* PROBLEM DESCRIPTION: In this exercise, write out the data word for word and leave every image out.
+++ TASK INPUTS
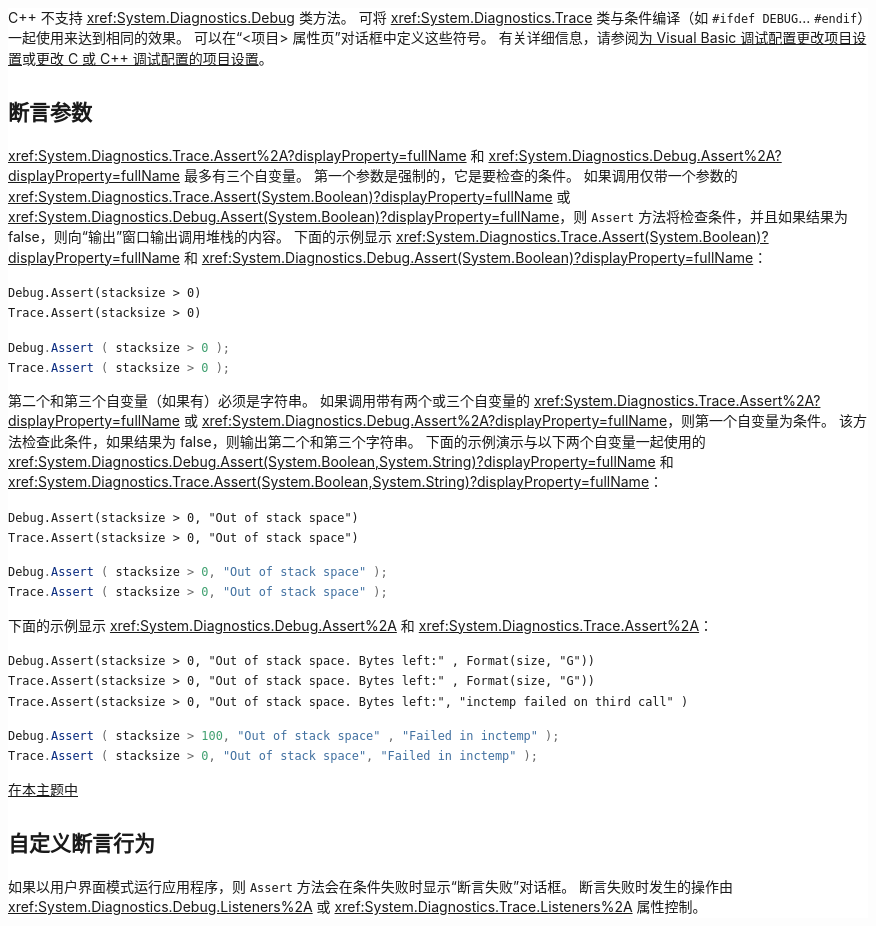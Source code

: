   C++ 不支持 <xref:System.Diagnostics.Debug> 类方法。 可将 <xref:System.Diagnostics.Trace> 类与条件编译（如 `#ifdef DEBUG`... `#endif`）一起使用来达到相同的效果。 可以在“\<项目> 属性页”对话框中定义这些符号。 有关详细信息，请参阅[为 Visual Basic 调试配置更改项目设置](../debugger/project-settings-for-a-visual-basic-debug-configuration.md)或[更改 C 或 C++ 调试配置的项目设置](../debugger/project-settings-for-a-cpp-debug-configuration.md)。

## <a name="BKMK_Assert_arguments"></a> 断言参数
 <xref:System.Diagnostics.Trace.Assert%2A?displayProperty=fullName> 和 <xref:System.Diagnostics.Debug.Assert%2A?displayProperty=fullName> 最多有三个自变量。 第一个参数是强制的，它是要检查的条件。 如果调用仅带一个参数的 <xref:System.Diagnostics.Trace.Assert(System.Boolean)?displayProperty=fullName> 或 <xref:System.Diagnostics.Debug.Assert(System.Boolean)?displayProperty=fullName>，则 `Assert` 方法将检查条件，并且如果结果为 false，则向“输出”窗口输出调用堆栈的内容。 下面的示例显示 <xref:System.Diagnostics.Trace.Assert(System.Boolean)?displayProperty=fullName> 和 <xref:System.Diagnostics.Debug.Assert(System.Boolean)?displayProperty=fullName>：

```VB
Debug.Assert(stacksize > 0)
Trace.Assert(stacksize > 0)
```

```csharp
Debug.Assert ( stacksize > 0 );
Trace.Assert ( stacksize > 0 );
```

 第二个和第三个自变量（如果有）必须是字符串。 如果调用带有两个或三个自变量的 <xref:System.Diagnostics.Trace.Assert%2A?displayProperty=fullName> 或 <xref:System.Diagnostics.Debug.Assert%2A?displayProperty=fullName>，则第一个自变量为条件。 该方法检查此条件，如果结果为 false，则输出第二个和第三个字符串。 下面的示例演示与以下两个自变量一起使用的 <xref:System.Diagnostics.Debug.Assert(System.Boolean,System.String)?displayProperty=fullName> 和 <xref:System.Diagnostics.Trace.Assert(System.Boolean,System.String)?displayProperty=fullName>：

```VB
Debug.Assert(stacksize > 0, "Out of stack space")
Trace.Assert(stacksize > 0, "Out of stack space")
```

```csharp
Debug.Assert ( stacksize > 0, "Out of stack space" );
Trace.Assert ( stacksize > 0, "Out of stack space" );
```

 下面的示例显示 <xref:System.Diagnostics.Debug.Assert%2A> 和 <xref:System.Diagnostics.Trace.Assert%2A>：

```VB
Debug.Assert(stacksize > 0, "Out of stack space. Bytes left:" , Format(size, "G"))
Trace.Assert(stacksize > 0, "Out of stack space. Bytes left:" , Format(size, "G"))
Trace.Assert(stacksize > 0, "Out of stack space. Bytes left:", "inctemp failed on third call" )
```

```csharp
Debug.Assert ( stacksize > 100, "Out of stack space" , "Failed in inctemp" );
Trace.Assert ( stacksize > 0, "Out of stack space", "Failed in inctemp" );
```

 [在本主题中](#BKMK_In_this_topic)

## <a name="BKMK_Customizing_Assert_behavior"></a> 自定义断言行为
 如果以用户界面模式运行应用程序，则 `Assert` 方法会在条件失败时显示“断言失败”对话框。 断言失败时发生的操作由 <xref:System.Diagnostics.Debug.Listeners%2A> 或 <xref:System.Diagnostics.Trace.Listeners%2A> 属性控制。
++++++
* OUTPUT:
Source code

:   C++ 不支持 <xref:System.Diagnostics.Debug> 类方法。 可将 <xref:System.Diagnostics.Trace> 类与条件编译（如 `#ifdef DEBUG`... `#endif`）一起使用来达到相同的效果。 可以在“\<项目> 属性页”对话框中定义这些符号。 有关详细信息，请参阅[为 Visual Basic 调试配置更改项目设置](../debugger/project-settings-for-a-visual-basic-debug-configuration.md)或[更改 C 或 C++ 调试配置的项目设置](../debugger/project-settings-for-a-cpp-debug-configuration.md)。

## <a name="BKMK_Assert_arguments"></a> 断言参数
 <xref:System.Diagnostics.Trace.Assert%2A?displayProperty=fullName> 和 <xref:System.Diagnostics.Debug.Assert%2A?displayProperty=fullName> 最多有三个自变量。 第一个参数是强制的，它是要检查的条件。 如果调用仅带一个参数的 <xref:System.Diagnostics.Trace.Assert(System.Boolean)?displayProperty=fullName> 或 <xref:System.Diagnostics.Debug.Assert(System.Boolean)?displayProperty=fullName>，则 `Assert` 方法将检查条件，并且如果结果为 false，则向“输出”窗口输出调用堆栈的内容。 下面的示例显示 <xref:System.Diagnostics.Trace.Assert(System.Boolean)?displayProperty=fullName> 和 <xref:System.Diagnostics.Debug.Assert(System.Boolean)?displayProperty=fullName>：

```VB
Debug.Assert(stacksize > 0)
Trace.Assert(stacksize > 0)
```

```csharp
Debug.Assert ( stacksize > 0 );
Trace.Assert ( stacksize > 0 );
```

 第二个和第三个自变量（如果有）必须是字符串。 如果调用带有两个或三个自变量的 <xref:System.Diagnostics.Trace.Assert%2A?displayProperty=fullName> 或 <xref:System.Diagnostics.Debug.Assert%2A?displayProperty=fullName>，则第一个自变量为条件。 该方法检查此条件，如果结果为 false，则输出第二个和第三个字符串。 下面的示例演示与以下两个自变量一起使用的 <xref:System.Diagnostics.Debug.Assert(System.Boolean,System.String)?displayProperty=fullName> 和 <xref:System.Diagnostics.Trace.Assert(System.Boolean,System.String)?displayProperty=fullName>：

```VB
Debug.Assert(stacksize > 0, "Out of stack space")
Trace.Assert(stacksize > 0, "Out of stack space")
```

```csharp
Debug.Assert ( stacksize > 0, "Out of stack space" );
Trace.Assert ( stacksize > 0, "Out of stack space" );
```

 下面的示例显示 <xref:System.Diagnostics.Debug.Assert%2A> 和 <xref:System.Diagnostics.Trace.Assert%2A>：

```VB
Debug.Assert(stacksize > 0, "Out of stack space. Bytes left:" , Format(size, "G"))
Trace.Assert(stacksize > 0, "Out of stack space. Bytes left:" , Format(size, "G"))
Trace.Assert(stacksize > 0, "Out of stack space. Bytes left:", "inctemp failed on third call" )
```

```csharp
Debug.Assert ( stacksize > 100, "Out of stack space" , "Failed in inctemp" );
Trace.Assert ( stacksize > 0, "Out of stack space", "Failed in inctemp" );
```

 [在本主题中](#BKMK_In_this_topic)

## <a name="BKMK_Customizing_Assert_behavior"></a> 自定义断言行为
 如果以用户界面模式运行应用程序，则 `Assert` 方法会在条件失败时显示“断言失败”对话框。 断言失败时发生的操作由 <xref:System.Diagnostics.Debug.Listeners%2A> 或 <xref:System.Diagnostics.Trace.Listeners%2A> 属性控制。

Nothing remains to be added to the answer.